Trump a levé le principal obstacle à la mise en place par Erdoğan d’un système autoritaire à la personne : les critiques et les éventuelles mesures de rétorsion de la part des États-Unis. Alors que le président Joe Biden gardait une distance critique, Trump n’a cessé de le louer à chaque occasion, se rangeant instinctivement de son côté – y compris contre des alliés de longue date comme les forces kurdes syriennes – et amplifiant son importance en proclamant qu’il n’aurait pas assisté au sommet sans la sollicitation personnelle d’Erdoğan.
Trump est allé encore plus loin cette année, passant outre les objections du Congrès lorsque cela était possible. À la veille du sommet, il a notifié au Congrès son intention de vendre à la Turquie environ quatre-vingts moteurs d’avion F-110 — un accord longtemps bloqué au Capitole — afin que celle-ci puisse construire son propre chasseur de cinquième génération, le KAAN, doté de technologies furtives très avancées.
Il a également laissé entendre qu’il souhaiterait voir la Turquie réintégrer le programme F-35. La Turquie avait été exclue de ce programme après qu’Erdoğan, invoquant des allégations non fondées selon lesquelles les puissances occidentales auraient été impliquées dans le coup d’État manqué de 2016, eut acheté le système de missiles russe S-400, perdant ainsi 1,4 milliard de dollars d’acomptes. De hauts responsables américains avaient clairement averti Erdoğan que le S-400 compromettrait les technologies sensibles du F-35 et, en vertu de la loi sur l’autorisation de la défense nationale (National Defense Authorization Act), les États-Unis n’ont pas le droit de vendre des pièces du F-35 tant que les S-400 restent sur le sol turc. Pourtant, alors que la situation n’a pas évolué, le vice-président JD Vance a laissé entendre que l’administration examinait si la Turquie « s’était conformée aux lois américaines » pour recevoir les F-35. La recherche d’une voie légale pour contourner la loi, face à la farouche opposition du Congrès et à la menace inchangée qui pèse sur les technologies sensibles, se poursuit — afin que Trump, selon ses propres termes, puisse « faire quelque chose qui les rendra très heureux ».
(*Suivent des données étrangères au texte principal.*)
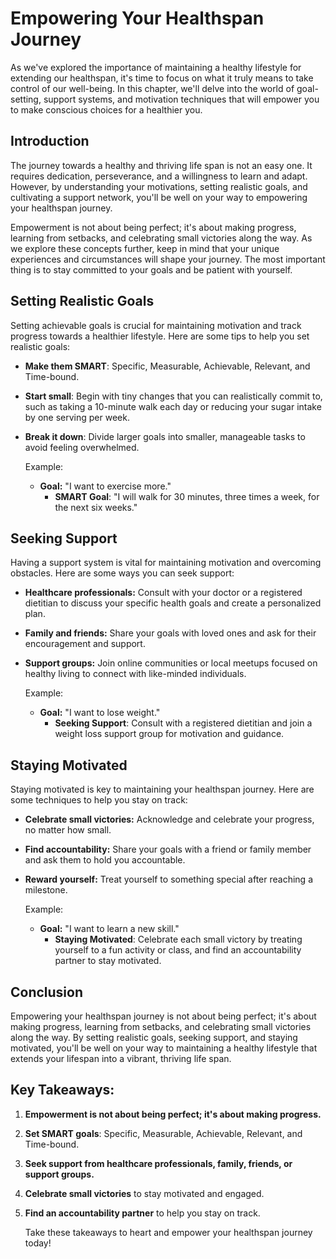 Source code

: # Empowering Your Healthspan Journey

As we've explored the importance of maintaining a healthy lifestyle for extending our healthspan, it's time to focus on what it truly means to take control of our well-being. In this chapter, we'll delve into the world of goal-setting, support systems, and motivation techniques that will empower you to make conscious choices for a healthier you.

## Introduction

The journey towards a healthy and thriving life span is not an easy one. It requires dedication, perseverance, and a willingness to learn and adapt. However, by understanding your motivations, setting realistic goals, and cultivating a support network, you'll be well on your way to empowering your healthspan journey.

Empowerment is not about being perfect; it's about making progress, learning from setbacks, and celebrating small victories along the way. As we explore these concepts further, keep in mind that your unique experiences and circumstances will shape your journey. The most important thing is to stay committed to your goals and be patient with yourself.

## Setting Realistic Goals

Setting achievable goals is crucial for maintaining motivation and track progress towards a healthier lifestyle. Here are some tips to help you set realistic goals:

*   **Make them SMART**: Specific, Measurable, Achievable, Relevant, and Time-bound.
*   **Start small**: Begin with tiny changes that you can realistically commit to, such as taking a 10-minute walk each day or reducing your sugar intake by one serving per week.
*   **Break it down**: Divide larger goals into smaller, manageable tasks to avoid feeling overwhelmed.

    Example:
    *   **Goal:** "I want to exercise more."
        *   **SMART Goal**: "I will walk for 30 minutes, three times a week, for the next six weeks."

## Seeking Support

Having a support system is vital for maintaining motivation and overcoming obstacles. Here are some ways you can seek support:

*   **Healthcare professionals:** Consult with your doctor or a registered dietitian to discuss your specific health goals and create a personalized plan.
*   **Family and friends:** Share your goals with loved ones and ask for their encouragement and support.
*   **Support groups:** Join online communities or local meetups focused on healthy living to connect with like-minded individuals.

    Example:
    *   **Goal:** "I want to lose weight."
        *   **Seeking Support**: Consult with a registered dietitian and join a weight loss support group for motivation and guidance.

## Staying Motivated

Staying motivated is key to maintaining your healthspan journey. Here are some techniques to help you stay on track:

*   **Celebrate small victories:** Acknowledge and celebrate your progress, no matter how small.
*   **Find accountability:** Share your goals with a friend or family member and ask them to hold you accountable.
*   **Reward yourself:** Treat yourself to something special after reaching a milestone.

    Example:
    *   **Goal:** "I want to learn a new skill."
        *   **Staying Motivated**: Celebrate each small victory by treating yourself to a fun activity or class, and find an accountability partner to stay motivated.

## Conclusion

Empowering your healthspan journey is not about being perfect; it's about making progress, learning from setbacks, and celebrating small victories along the way. By setting realistic goals, seeking support, and staying motivated, you'll be well on your way to maintaining a healthy lifestyle that extends your lifespan into a vibrant, thriving life span.

## Key Takeaways:

1.  **Empowerment is not about being perfect; it's about making progress.**
2.  **Set SMART goals**: Specific, Measurable, Achievable, Relevant, and Time-bound.
3.  **Seek support from healthcare professionals, family, friends, or support groups.**
4.  **Celebrate small victories** to stay motivated and engaged.
5.  **Find an accountability partner** to help you stay on track.

    Take these takeaways to heart and empower your healthspan journey today!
Ce n’est pas la première fois que Trump va à l’encontre de son propre gouvernement pour soutenir Erdoğan. À deux reprises, il a retiré les troupes américaines de la frontière syro-turque, où elles opéraient aux côtés des Kurdes syriens qui avaient contribué à vaincre l’« État islamique » autoproclamé, approuvant ainsi de fait les interventions turques en Syrie qui ont provoqué le déplacement de plus de 180 000 Kurdes. Après que le groupe djihadiste Hayat Tahrir al-Sham eut renversé Bachar al-Assad en Syrie, Trump n’a pas tardé à saluer le nouveau dirigeant, Ahmed al-Sharaa, en le qualifiant de « jeune homme formidable et séduisant », et a levé du jour au lendemain les sanctions contre la Syrie relevant de sa compétence — offrant ainsi au protecteur de Sharaa à Ankara une nouvelle victoire régionale.
Ce sommet offrira deux atouts majeurs à Erdoğan. Le premier est la présence de Trump, qui valide le rôle mondial d’Erdoğan aux yeux de l’opinion internationale et son régime autocratique aux yeux de sa propre population. Au-delà des persécutions quotidiennes, des centaines de personnes ont été arrêtées à l’approche du sommet, mais le gouvernement américain, contrairement à tous ses prédécesseurs, est resté totalement silencieux. Le gouvernement d’Erdoğan a même contraint l’OTAN à refuser l’accréditation aux journalistes de l’opposition, faisant de cette vénérable institution un complice d’un comportement manifestement antidémocratique.
La deuxième récompense est la légitimité. Après avoir persuadé le monde démocratique de l’accepter, il poursuivra son rôle mondial et remodèlera le système politique turc avec lui à sa tête.